Similarly, you could ask the question, why do some people eat significantly more than they burn? And it then seems not implausible that the problem could be similar to that of alcoholism, that some neurological system is calling for the body to ingest more food, whereas other people's appetites are fundamentally more accurately calibrated at a subconscious level.

Much more speculative, but this would even seem to make sense from a wider lens. Almost our entire evolutionary lineage existed in a world of food scarcity, not overabundance. The selection pressure necessary to evolve a reliable safeguard against overeating would seem plausibly to not be old enough for that mechanism to have evolved to be as reliable and widespread as the one to prevent us from allowing ourselves to starve to death.

The health problems of the 20th and 21st century are still incredibly new from the perspective of the mechanisms that created our instinctual impulses.

zamadatix · on Sept 14, 2021

Agreed, I'm not sure how any of this disagrees with:

"It is an explanation. The article does not propose an alternative to the imbalance explanation rather alternative focus of action to achieve said intake balance."

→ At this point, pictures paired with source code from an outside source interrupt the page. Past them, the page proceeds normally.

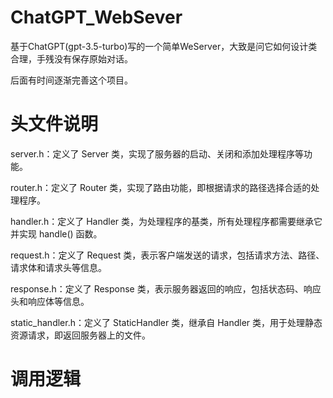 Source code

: # ChatGPT_WebSever
基于ChatGPT(gpt-3.5-turbo)写的一个简单WeServer，大致是问它如何设计类合理，手残没有保存原始对话。

后面有时间逐渐完善这个项目。

# 头文件说明
server.h：定义了 Server 类，实现了服务器的启动、关闭和添加处理程序等功能。

router.h：定义了 Router 类，实现了路由功能，即根据请求的路径选择合适的处理程序。

handler.h：定义了 Handler 类，为处理程序的基类，所有处理程序都需要继承它并实现 handle() 函数。

request.h：定义了 Request 类，表示客户端发送的请求，包括请求方法、路径、请求体和请求头等信息。

response.h：定义了 Response 类，表示服务器返回的响应，包括状态码、响应头和响应体等信息。

static_handler.h：定义了 StaticHandler 类，继承自 Handler 类，用于处理静态资源请求，即返回服务器上的文件。

# 调用逻辑

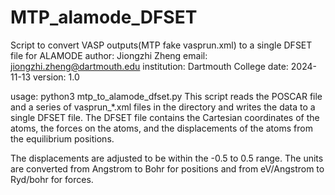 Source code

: # MTP_alamode_DFSET

Script to convert VASP outputs(MTP fake vasprun.xml) to a single DFSET file for ALAMODE
author: Jiongzhi Zheng
email: jiongzhi.zheng@dartmouth.edu
institution: Dartmouth College
date: 2024-11-13
version: 1.0

usage: python3 mtp_to_alamode_dfset.py
This script reads the POSCAR file and a series of vasprun_*.xml files in the directory and writes the data to a single DFSET file.
The DFSET file contains the Cartesian coordinates of the atoms, the forces on the atoms, 
and the displacements of the atoms from the equilibrium positions.

The displacements are adjusted to be within the -0.5 to 0.5 range.
The units are converted from Angstrom to Bohr for positions and from eV/Angstrom to Ryd/bohr for forces.
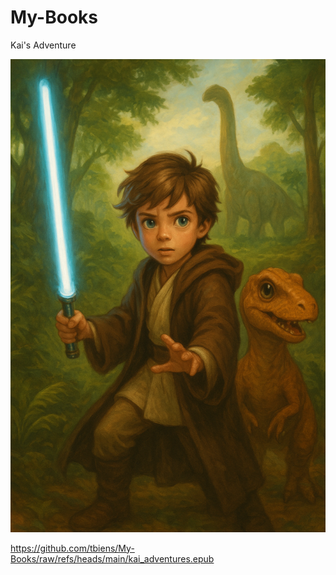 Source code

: # My-Books

Kai's Adventure

![Kai's Adventure](https://github.com/tbiens/My-Books/blob/main/book1cover.png?raw=true)

<https://github.com/tbiens/My-Books/raw/refs/heads/main/kai_adventures.epub>

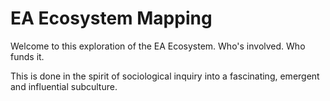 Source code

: # EA Ecosystem Mapping

Welcome to this exploration of the EA Ecosystem. Who's involved. Who funds it.

This is done in the spirit of sociological inquiry into a fascinating, emergent and influential subculture.
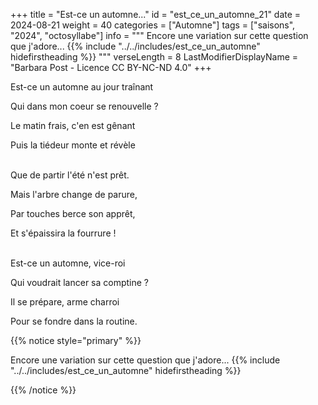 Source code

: +++
title = "Est-ce un automne..."
id = "est_ce_un_automne_21"
date = 2024-08-21
weight = 40
categories = ["Automne"]
tags = ["saisons", "2024", "octosyllabe"]
info = """
Encore une variation sur cette question que j'adore...
{{% include "../../includes/est_ce_un_automne" hidefirstheading %}}
"""
verseLength = 8
LastModifierDisplayName = "Barbara Post - Licence CC BY-NC-ND 4.0"
+++

Est-ce un automne au jour traînant

Qui dans mon coeur se renouvelle ?

Le matin frais, c'en est gênant

Puis la tiédeur monte et révèle

 \
Que de partir l'été n'est prêt.

Mais l'arbre change de parure,

Par touches berce son apprêt,

Et s'épaissira la fourrure !

 \
Est-ce un automne, vice-roi

Qui voudrait lancer sa comptine ?

Il se prépare, arme charroi

Pour se fondre dans la routine.

{{% notice style="primary" %}}

Encore une variation sur cette question que j'adore...
{{% include "../../includes/est_ce_un_automne" hidefirstheading %}}

{{% /notice %}}

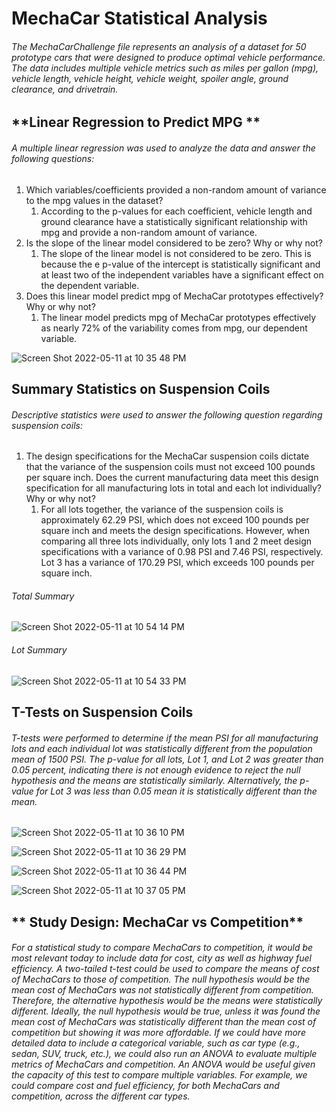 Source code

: # MechaCar Statistical Analysis

###### The MechaCarChallenge file represents an analysis of a dataset for 50 prototype cars that were designed to produce optimal vehicle performance. The data includes multiple vehicle metrics such as miles per gallon (mpg), vehicle length, vehicle height, vehicle weight, spoiler angle, ground clearance, and drivetrain. 

## **Linear Regression to Predict MPG **

###### A multiple linear regression was used to analyze the data and answer the following questions: 
1. Which variables/coefficients provided a non-random amount of variance to the mpg values in the dataset?
    1. According to the p-values for each coefficient, vehicle length and ground clearance have a statistically significant relationship with mpg and provide a non-random amount of variance.
2. Is the slope of the linear model considered to be zero? Why or why not?
    1. The slope of the linear model is not considered to be zero. This is because the e p-value of the intercept is statistically significant and at least two of the independent variables have a significant effect on the dependent variable.
3. Does this linear model predict mpg of MechaCar prototypes effectively? Why or why not?
    1. The linear model predicts mpg of MechaCar prototypes effectively as  nearly 72% of the variability comes from mpg, our dependent variable.

![Screen Shot 2022-05-11 at 10 35 48 PM](https://user-images.githubusercontent.com/98051208/167982442-9ed59463-67ea-400a-9f73-540afef674db.png)

## **Summary Statistics on Suspension Coils**
###### Descriptive statistics were used to answer the following question regarding suspension coils: 
1. The design specifications for the MechaCar suspension coils dictate that the variance of the suspension coils must not exceed 100 pounds per square inch. Does the current manufacturing data meet this design specification for all manufacturing lots in total and each lot individually? Why or why not?
    1. For all lots together, the variance of the suspension coils is approximately 62.29 PSI, which does not exceed 100 pounds per square inch and meets the design specifications. However, when comparing all three lots individually, only lots 1 and 2 meet design specifications with a variance of 0.98 PSI and 7.46 PSI, respectively. Lot 3 has a variance of 170.29 PSI, which exceeds 100 pounds per square inch.

###### Total Summary

![Screen Shot 2022-05-11 at 10 54 14 PM](https://user-images.githubusercontent.com/98051208/167982778-800a73a9-68b3-48e2-96f1-15ab26a24006.png)

###### Lot Summary

![Screen Shot 2022-05-11 at 10 54 33 PM](https://user-images.githubusercontent.com/98051208/167982817-62fb4e75-7fff-4613-b143-d474f5dbed25.png)

## **T-Tests on Suspension Coils**

###### T-tests were performed to determine if the mean PSI for all manufacturing lots and each individual lot was statistically different from the population mean of 1500 PSI. The p-value for all lots, Lot 1, and Lot 2 was greater than 0.05 percent, indicating there is not enough evidence to reject the null hypothesis and the means are statistically similarly. Alternatively, the p-value for Lot 3 was less than 0.05 mean it is statistically different than the mean.

![Screen Shot 2022-05-11 at 10 36 10 PM](https://user-images.githubusercontent.com/98051208/167982922-a2e5c559-efa9-4953-8fbe-a251787b87ff.png)

![Screen Shot 2022-05-11 at 10 36 29 PM](https://user-images.githubusercontent.com/98051208/167982930-e7c16499-2734-4857-a439-ea5b18fce172.png)

![Screen Shot 2022-05-11 at 10 36 44 PM](https://user-images.githubusercontent.com/98051208/167982947-6de7e5a9-1ce3-4bd3-9da0-05a48a51b51a.png)

![Screen Shot 2022-05-11 at 10 37 05 PM](https://user-images.githubusercontent.com/98051208/167982967-a96a8f57-112c-432f-8970-11ce40367e09.png)

## ** Study Design: MechaCar vs Competition**
###### For a statistical study to compare MechaCars to competition, it would be most relevant today to include data for cost, city as well as highway fuel efficiency. A two-tailed t-test could be used to compare the means of cost of MechaCars to those of competition. The null hypothesis would be the mean cost of MechaCars was not statistically different from competition. Therefore, the alternative hypothesis would be the means were statistically different. Ideally, the null hypothesis would be true, unless it was found the mean cost of MechaCars was statistically different than the mean cost of competition but showing it was more affordable. If we could have more detailed data to include a categorical variable, such as car type (e.g., sedan, SUV, truck, etc.), we could also run an ANOVA to evaluate multiple metrics of MechaCars and competition. An ANOVA would be useful given the capacity of this test to compare multiple variables. For example, we could compare cost and fuel efficiency, for both MechaCars and competition, across the different car types.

I understand the article wishes to point out we should focus on a different action but it spends its time attacking the current definition not because it has a problem with the definition but because it has a problem with the currently popular action associated with the definition.

The popular definition is fine, it's the popular "soluttion" to the definition they attack. The paper is much more clear on this.

SeanAppleby · on Aug 14, 2021

I promise you that you have a vastly higher opinion of people who work at google than people who work at google do.

rejectedandsad · on Aug 14, 2021

They definitely think they're innately superior to people like me. If anything I'm underplaying it.

When you're given everything from peer bonuses to spot bonuses to first class flights to Hawaii to unlimited external validation from everyone else - it's not surprising.

SeanAppleby · on April 13, 2021

I think it depends purely on your definition of "tech".

Impossible engineering soybeans to produce more heme to make fake meat behave more like meat is a technology, in that it is a novel innovation applied to solve a real world problem.

But in modern common parlance "tech" tends to mean either that a company's offering is either entirely or heavily augmented by new software, or that the company has ties to a specific network of talent/investors/etc, or that the company has very low incremental costs per user. In those cases, they might not be a tech company.